From the listing that follows, reproduce only the lines from the one holding "8.基于组内各专业领域专家用户问答结果整理的detaset会发布。<br /><br />" through the one holding "A **WIT package**", both included, with no pictures.
Top of MATERIAL FOR THE TASK
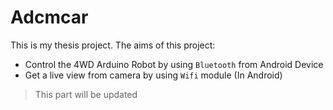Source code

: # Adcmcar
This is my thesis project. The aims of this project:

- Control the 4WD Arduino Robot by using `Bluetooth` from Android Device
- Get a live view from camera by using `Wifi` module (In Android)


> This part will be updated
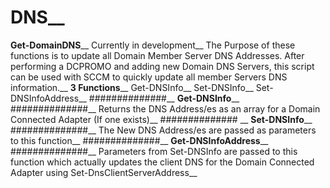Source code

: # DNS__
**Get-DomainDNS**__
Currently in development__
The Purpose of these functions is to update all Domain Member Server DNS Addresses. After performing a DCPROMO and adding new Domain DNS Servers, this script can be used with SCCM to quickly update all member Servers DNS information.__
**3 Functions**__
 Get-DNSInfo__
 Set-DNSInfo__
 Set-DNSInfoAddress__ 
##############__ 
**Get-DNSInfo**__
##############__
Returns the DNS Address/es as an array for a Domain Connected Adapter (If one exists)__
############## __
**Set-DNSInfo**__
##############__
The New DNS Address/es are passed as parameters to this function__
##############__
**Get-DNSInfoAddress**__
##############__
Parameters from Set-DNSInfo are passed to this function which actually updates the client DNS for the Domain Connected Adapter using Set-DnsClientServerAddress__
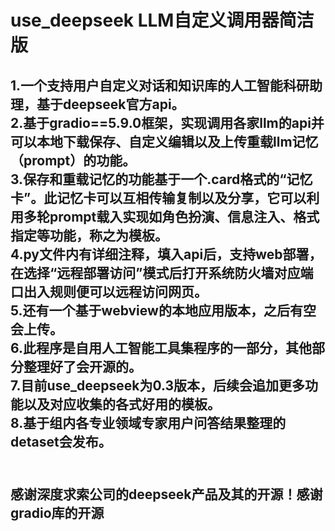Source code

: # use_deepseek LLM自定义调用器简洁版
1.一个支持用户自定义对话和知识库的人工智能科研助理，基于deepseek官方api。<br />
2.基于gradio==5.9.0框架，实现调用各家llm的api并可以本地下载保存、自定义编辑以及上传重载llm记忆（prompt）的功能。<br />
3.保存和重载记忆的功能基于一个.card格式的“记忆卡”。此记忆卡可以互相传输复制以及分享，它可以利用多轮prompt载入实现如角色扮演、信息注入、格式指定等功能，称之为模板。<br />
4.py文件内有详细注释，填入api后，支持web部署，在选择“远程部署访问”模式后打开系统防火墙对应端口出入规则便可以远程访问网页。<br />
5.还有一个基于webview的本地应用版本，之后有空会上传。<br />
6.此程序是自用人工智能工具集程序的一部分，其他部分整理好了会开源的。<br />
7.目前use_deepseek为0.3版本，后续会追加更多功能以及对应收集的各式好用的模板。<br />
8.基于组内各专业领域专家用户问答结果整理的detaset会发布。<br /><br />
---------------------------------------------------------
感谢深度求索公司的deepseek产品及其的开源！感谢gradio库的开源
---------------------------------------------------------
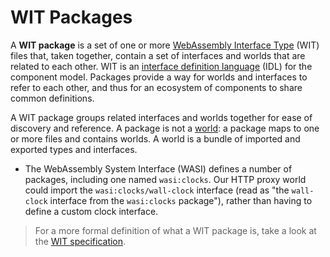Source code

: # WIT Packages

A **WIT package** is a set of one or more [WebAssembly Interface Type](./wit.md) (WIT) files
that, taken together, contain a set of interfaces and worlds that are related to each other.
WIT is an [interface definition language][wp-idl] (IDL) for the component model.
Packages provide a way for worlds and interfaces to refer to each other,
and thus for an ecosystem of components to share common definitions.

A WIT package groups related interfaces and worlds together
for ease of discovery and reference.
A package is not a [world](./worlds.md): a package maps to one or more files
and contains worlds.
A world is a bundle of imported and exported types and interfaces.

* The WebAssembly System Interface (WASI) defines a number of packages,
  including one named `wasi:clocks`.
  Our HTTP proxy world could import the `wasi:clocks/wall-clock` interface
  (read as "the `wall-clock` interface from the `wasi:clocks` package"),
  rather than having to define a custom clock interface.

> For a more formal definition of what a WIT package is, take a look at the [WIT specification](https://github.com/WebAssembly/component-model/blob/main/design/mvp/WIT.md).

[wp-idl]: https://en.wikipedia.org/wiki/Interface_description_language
Bottom of MATERIAL FOR THE TASK
Top of MATERIAL FOR THE TASK
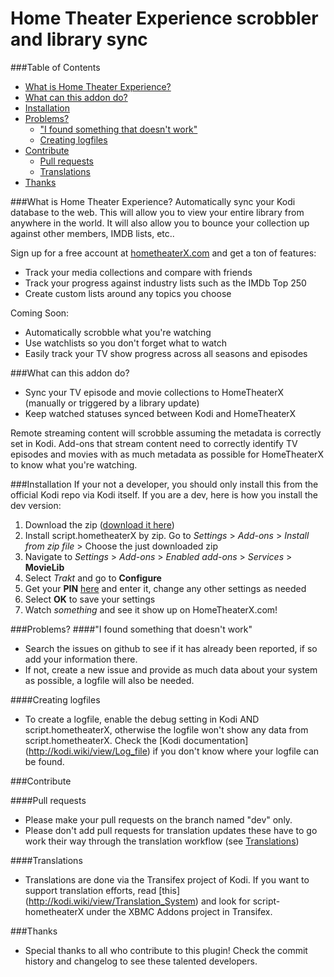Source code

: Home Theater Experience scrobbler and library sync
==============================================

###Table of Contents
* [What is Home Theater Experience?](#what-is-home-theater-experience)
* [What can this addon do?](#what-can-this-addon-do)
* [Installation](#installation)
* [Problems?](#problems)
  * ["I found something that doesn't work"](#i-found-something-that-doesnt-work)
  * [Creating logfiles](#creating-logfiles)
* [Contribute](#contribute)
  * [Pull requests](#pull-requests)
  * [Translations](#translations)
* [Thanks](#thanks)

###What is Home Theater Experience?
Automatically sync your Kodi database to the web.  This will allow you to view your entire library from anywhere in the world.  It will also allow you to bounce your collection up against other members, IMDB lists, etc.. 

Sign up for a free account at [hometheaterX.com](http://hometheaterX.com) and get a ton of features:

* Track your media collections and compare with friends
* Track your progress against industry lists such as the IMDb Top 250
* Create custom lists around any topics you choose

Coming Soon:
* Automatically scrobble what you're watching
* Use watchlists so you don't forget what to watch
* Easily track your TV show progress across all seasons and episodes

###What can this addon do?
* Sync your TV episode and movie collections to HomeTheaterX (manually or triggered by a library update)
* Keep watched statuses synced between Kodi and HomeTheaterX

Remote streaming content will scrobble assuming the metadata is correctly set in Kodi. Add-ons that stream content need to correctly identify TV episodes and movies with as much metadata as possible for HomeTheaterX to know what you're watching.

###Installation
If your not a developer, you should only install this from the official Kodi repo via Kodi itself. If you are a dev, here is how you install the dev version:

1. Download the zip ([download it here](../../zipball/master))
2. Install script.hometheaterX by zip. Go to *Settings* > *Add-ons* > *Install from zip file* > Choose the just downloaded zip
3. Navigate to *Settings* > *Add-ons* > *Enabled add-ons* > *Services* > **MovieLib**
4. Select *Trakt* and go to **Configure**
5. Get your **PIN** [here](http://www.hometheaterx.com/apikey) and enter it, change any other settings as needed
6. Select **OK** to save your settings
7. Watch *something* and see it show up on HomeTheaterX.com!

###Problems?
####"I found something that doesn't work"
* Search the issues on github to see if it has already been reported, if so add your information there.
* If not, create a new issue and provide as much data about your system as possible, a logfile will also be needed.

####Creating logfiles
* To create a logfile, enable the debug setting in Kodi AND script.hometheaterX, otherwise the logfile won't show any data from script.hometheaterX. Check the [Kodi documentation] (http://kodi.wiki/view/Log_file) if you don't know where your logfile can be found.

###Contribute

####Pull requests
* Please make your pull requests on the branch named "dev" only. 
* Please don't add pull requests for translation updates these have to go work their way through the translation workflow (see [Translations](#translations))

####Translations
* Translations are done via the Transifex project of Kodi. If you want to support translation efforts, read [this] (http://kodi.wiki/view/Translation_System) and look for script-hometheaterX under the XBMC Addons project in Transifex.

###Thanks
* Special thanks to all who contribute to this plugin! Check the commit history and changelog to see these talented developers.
Bottom of MATERIAL FOR THE TASK
Top of MATERIAL FOR THE TASK
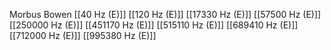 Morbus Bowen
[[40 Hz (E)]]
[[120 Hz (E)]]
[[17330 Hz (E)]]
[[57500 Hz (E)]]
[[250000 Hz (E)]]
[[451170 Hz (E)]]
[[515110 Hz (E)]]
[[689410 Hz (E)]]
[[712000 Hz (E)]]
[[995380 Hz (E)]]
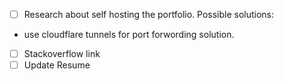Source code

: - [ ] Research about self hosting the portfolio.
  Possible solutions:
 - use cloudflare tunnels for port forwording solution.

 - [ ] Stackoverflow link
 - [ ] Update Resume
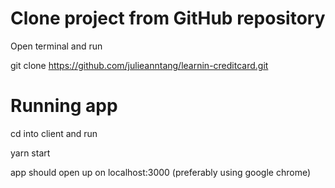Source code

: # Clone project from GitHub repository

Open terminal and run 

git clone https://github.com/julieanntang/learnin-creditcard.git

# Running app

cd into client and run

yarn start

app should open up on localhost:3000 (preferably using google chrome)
Bottom of MATERIAL FOR THE TASK
RESPONSE BOX:
8.基于组内各专业领域专家用户问答结果整理的detaset会发布。<br /><br />
---------------------------------------------------------
感谢深度求索公司的deepseek产品及其的开源！感谢gradio库的开源
---------------------------------------------------------
Source code

: # WIT Packages

A **WIT package** is a set of one or more [WebAssembly Interface Type](./wit.md) (WIT) files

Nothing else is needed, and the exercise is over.